Records to use START

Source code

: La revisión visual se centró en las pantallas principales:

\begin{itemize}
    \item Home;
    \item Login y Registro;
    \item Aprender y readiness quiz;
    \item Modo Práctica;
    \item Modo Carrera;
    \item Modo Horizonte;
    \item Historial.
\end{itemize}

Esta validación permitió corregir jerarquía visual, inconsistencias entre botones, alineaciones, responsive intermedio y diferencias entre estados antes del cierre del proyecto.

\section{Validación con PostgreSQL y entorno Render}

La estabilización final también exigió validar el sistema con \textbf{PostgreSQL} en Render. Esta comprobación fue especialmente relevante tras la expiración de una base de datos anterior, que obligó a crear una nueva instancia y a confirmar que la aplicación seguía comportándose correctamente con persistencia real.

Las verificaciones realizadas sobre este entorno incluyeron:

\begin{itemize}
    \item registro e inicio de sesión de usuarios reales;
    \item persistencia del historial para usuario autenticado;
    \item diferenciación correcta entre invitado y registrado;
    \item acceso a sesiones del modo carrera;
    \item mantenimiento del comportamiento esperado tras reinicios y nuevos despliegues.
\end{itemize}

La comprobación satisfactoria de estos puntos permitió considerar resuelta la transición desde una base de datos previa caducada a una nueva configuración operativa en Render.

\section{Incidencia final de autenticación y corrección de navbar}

Records to use END
Records to use START

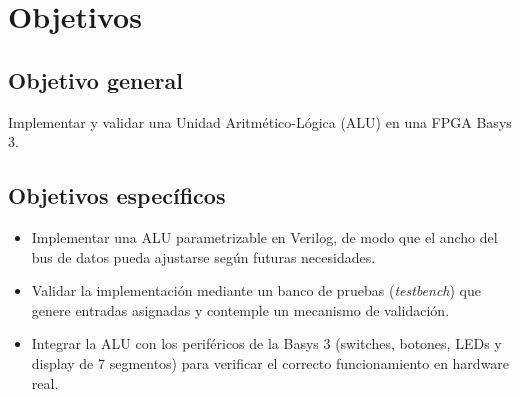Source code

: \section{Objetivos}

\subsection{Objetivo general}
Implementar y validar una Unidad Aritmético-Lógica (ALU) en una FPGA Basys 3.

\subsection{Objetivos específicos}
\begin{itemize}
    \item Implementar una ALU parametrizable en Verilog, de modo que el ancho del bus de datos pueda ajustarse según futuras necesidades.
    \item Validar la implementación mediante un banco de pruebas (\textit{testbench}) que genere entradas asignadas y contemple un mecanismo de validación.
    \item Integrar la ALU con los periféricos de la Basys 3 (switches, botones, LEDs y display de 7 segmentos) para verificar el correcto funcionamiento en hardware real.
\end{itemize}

Records to use END

Activity
In the entries above, the lines from the one bearing "y nuevos despliegues." up to and including the one bearing "final de autenticación" should be transcribed exactly; no other line is wanted.

Result of the exercise
    \item mantenimiento del comportamiento esperado tras reinicios y nuevos despliegues.
\end{itemize}

La comprobación satisfactoria de estos puntos permitió considerar resuelta la transición desde una base de datos previa caducada a una nueva configuración operativa en Render.

\section{Incidencia final de autenticación y corrección de navbar}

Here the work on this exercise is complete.